(Rendered images with source text)
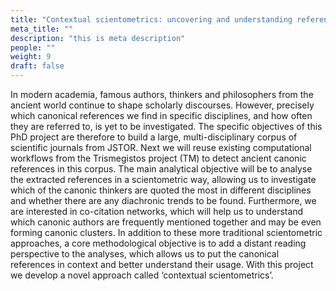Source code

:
 ```yaml
---
title: "Contextual scientometrics: uncovering and understanding referencing patterns to the ancient canon in modern scholarly discourses"
meta_title: ""
description: "this is meta description"
people: ""
weight: 9
draft: false
---
```


In modern academia, famous authors, thinkers and philosophers from the ancient world
continue to shape scholarly discourses. However, precisely which canonical references we find in specific
disciplines, and how often they are referred to, is yet to be investigated. The specific objectives of this PhD
project are therefore to build a large, multi-disciplinary corpus of scientific journals from JSTOR. Next
we will reuse existing computational workflows from the Trismegistos project (TM) to detect ancient
canonic references in this corpus. The main analytical objective will be to analyse the extracted
references in a scientometric way, allowing us to investigate which of the canonic thinkers are quoted the
most in different disciplines and whether there are any diachronic trends to be found. Furthermore, we are
interested in co-citation networks, which will help us to understand which canonic authors are frequently
mentioned together and may be even forming canonic clusters. In addition to these more traditional
scientometric approaches, a core methodological objective is to add a distant reading perspective to the
analyses, which allows us to put the canonical references in context and better understand their usage.
With this project we develop a novel approach called ‘contextual scientometrics’. 
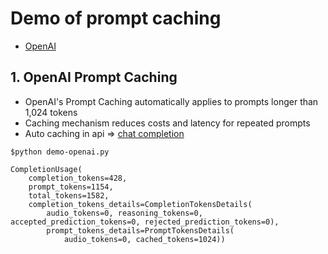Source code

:# Demo of prompt caching
* [OpenAI](https://platform.openai.com/docs/guides/prompt-caching)

## 1. OpenAI Prompt Caching
* OpenAI's Prompt Caching automatically applies to prompts longer than 1,024 tokens
* Caching mechanism reduces costs and latency for repeated prompts
* Auto caching in api => [chat completion](https://platform.openai.com/docs/api-reference/chat/object)

```
$python demo-openai.py

CompletionUsage(
    completion_tokens=428, 
    prompt_tokens=1154, 
    total_tokens=1582, 
    completion_tokens_details=CompletionTokensDetails(
        audio_tokens=0, reasoning_tokens=0, accepted_prediction_tokens=0, rejected_prediction_tokens=0), 
        prompt_tokens_details=PromptTokensDetails(
            audio_tokens=0, cached_tokens=1024))
```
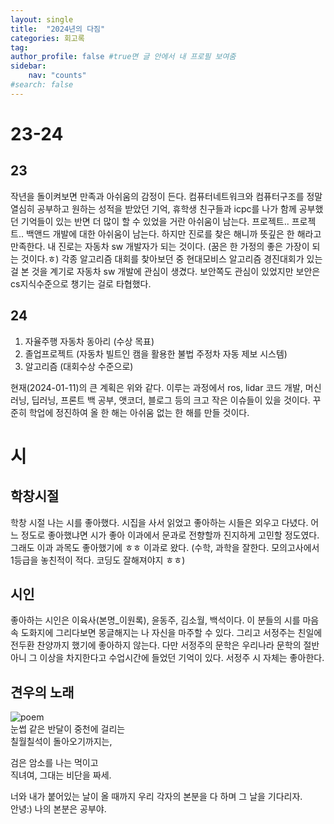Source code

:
 ```yaml
---
layout: single
title:  "2024년의 다짐"
categories: 회고록
tag: 
author_profile: false #true면 글 안에서 내 프로필 보여줌
sidebar:
    nav: "counts"
#search: false
---
```


# 23-24

## 23
작년을 돌이켜보면 만족과 아쉬움의 감정이 든다. 컴퓨터네트워크와 컴퓨터구조를 정말 열심히 공부하고 원하는 성적을 받았던 기억, 휴학생 친구들과 icpc를 나가 함께 
공부했던 기억들이 있는 반면 더 많이 할 수 있었을 거란 아쉬움이 남는다. 프로젝트.. 프로젝트.. 백앤드 개발에 대한 아쉬움이 남는다. 
하지만 진로를 찾은 해니까 뜻깊은 한 해라고 만족한다. 내 진로는 자동차 sw 개발자가 되는 것이다. (꿈은 한 가정의 좋은 가장이 되는 것이다.ㅎ) 
각종 알고리즘 대회를 찾아보던 중 현대모비스 알고리즘 경진대회가 있는 걸 본 것을 계기로 자동차 sw 개발에 관심이 생겼다. 보안쪽도 관심이 있었지만 보안은 
cs지식수준으로 챙기는 걸로 타협했다.   

## 24
1. 자율주행 자동차 동아리 (수상 목표)   
2. 졸업프로젝트 (자동차 빌트인 캠을 활용한 불법 주정차 자동 제보 시스템)   
3. 알고리즘 (대회수상 수준으로)   

현재(2024-01-11)의 큰 계획은 위와 같다. 이루는 과정에서 ros, lidar 코드 개발, 머신러닝, 딥러닝, 프론트 백 공부, 앳코더, 
블로그 등의 크고 작은 이슈들이 있을 것이다. 꾸준히 학업에 정진하여 올 한 해는 아쉬움 없는 한 해를 만들 것이다.   

# 시

## 학창시절
학창 시절 나는 시를 좋아했다. 시집을 사서 읽었고 좋아하는 시들은 외우고 다녔다. 어느 정도로 좋아했냐면 시가 좋아 이과에서 문과로 전향할까 진지하게 
고민할 정도였다. 그래도 이과 과목도 좋아했기에 ㅎㅎ 이과로 왔다. (수학, 과학을 잘한다. 모의고사에서 1등급을 놓친적이 적다. 코딩도 잘해져야지 ㅎㅎ)

## 시인
좋아하는 시인은 이육사(본명_이원록), 윤동주, 김소월, 백석이다. 이 분들의 시를 마음 속 도화지에 그리다보면 몽글해지는 나 자신을 마주할 수 있다. 
그리고 서정주는 친일에 전두환 찬양까지 했기에 좋아하지 않는다. 다만 서정주의 문학은 우리나라 문학의 절반 아니 그 이상을 차지한다고 수업시간에 들었던 기억이 있다. 
서정주 시 자체는 좋아한다.   

## 견우의 노래
![poem](https://github.com/jwjungwoo/jwjungwoo.github.io/assets/140131247/1d9dbf64-0e74-435b-a0f0-51f7fc720098)   
눈썹 같은 반달이 중천에 걸리는   
칠월칠석이 돌아오기까지는,   
   
검은 암소를 나는 먹이고   
직녀여, 그대는 비단을 짜세.   
   
너와 내가 붙어있는 날이 올 때까지 우리 각자의 본분을 다 하며 그 날을 기다리자.   
안녕:) 나의 본분은 공부야.   
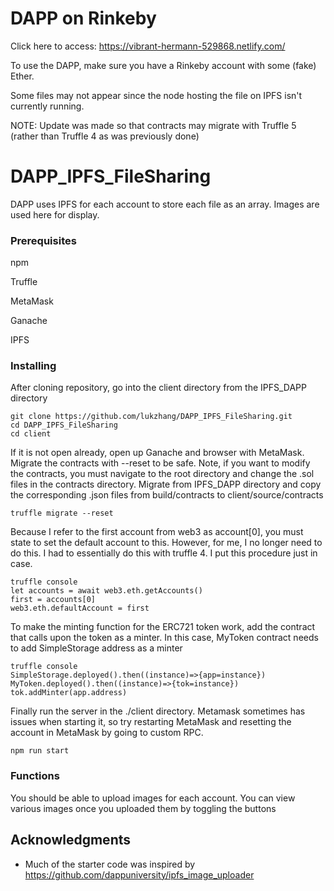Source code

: # DAPP on Rinkeby

Click here to access: https://vibrant-hermann-529868.netlify.com/

To use the DAPP, make sure you have a Rinkeby account with some (fake) Ether. 

Some files may not appear since the node hosting the file on IPFS isn't currently running. 


NOTE: Update was made so that contracts may migrate with Truffle 5 (rather than Truffle 4 as was previously done)

# DAPP_IPFS_FileSharing
DAPP uses IPFS for each account to store each file as an array. Images are used here for display.


### Prerequisites

npm

Truffle

MetaMask

Ganache

IPFS


### Installing

After cloning repository, go into the client directory from the IPFS_DAPP directory

```
git clone https://github.com/lukzhang/DAPP_IPFS_FileSharing.git
cd DAPP_IPFS_FileSharing
cd client
```

If it is not open already, open up Ganache and browser with MetaMask. 
Migrate the contracts with --reset to be safe. Note, if you want to modify the contracts, you must navigate to the root directory and change the .sol files in the contracts directory. Migrate from IPFS_DAPP directory and copy the corresponding .json files from build/contracts to client/source/contracts

```
truffle migrate --reset
```

Because I refer to the first account from web3 as account[0], you must state to set the default account to this. However, for me, I no longer need to do this. I had to essentially do this with truffle 4. I put this procedure just in case.

```
truffle console
let accounts = await web3.eth.getAccounts()
first = accounts[0]
web3.eth.defaultAccount = first
```

To make the minting function for the ERC721 token work, add the contract that calls upon the token as a minter. In this case, MyToken contract needs to add SimpleStorage address as a minter

```
truffle console
SimpleStorage.deployed().then((instance)=>{app=instance})
MyToken.deployed().then((instance)=>{tok=instance})
tok.addMinter(app.address)
```


Finally run the server in the ./client directory. Metamask sometimes has issues when starting it, so try restarting MetaMask and resetting the account in MetaMask by going to custom RPC.

```
npm run start
```

### Functions

You should be able to upload images for each account. You can view various images once you uploaded them by toggling the buttons


## Acknowledgments

* Much of the starter code was inspired by https://github.com/dappuniversity/ipfs_image_uploader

→ **TASK INSTRUCTIONS**: Looking at the data above, how many lines hold the string "MyToken"? Reply with only the number.

→ **TASK OUTPUT**: 2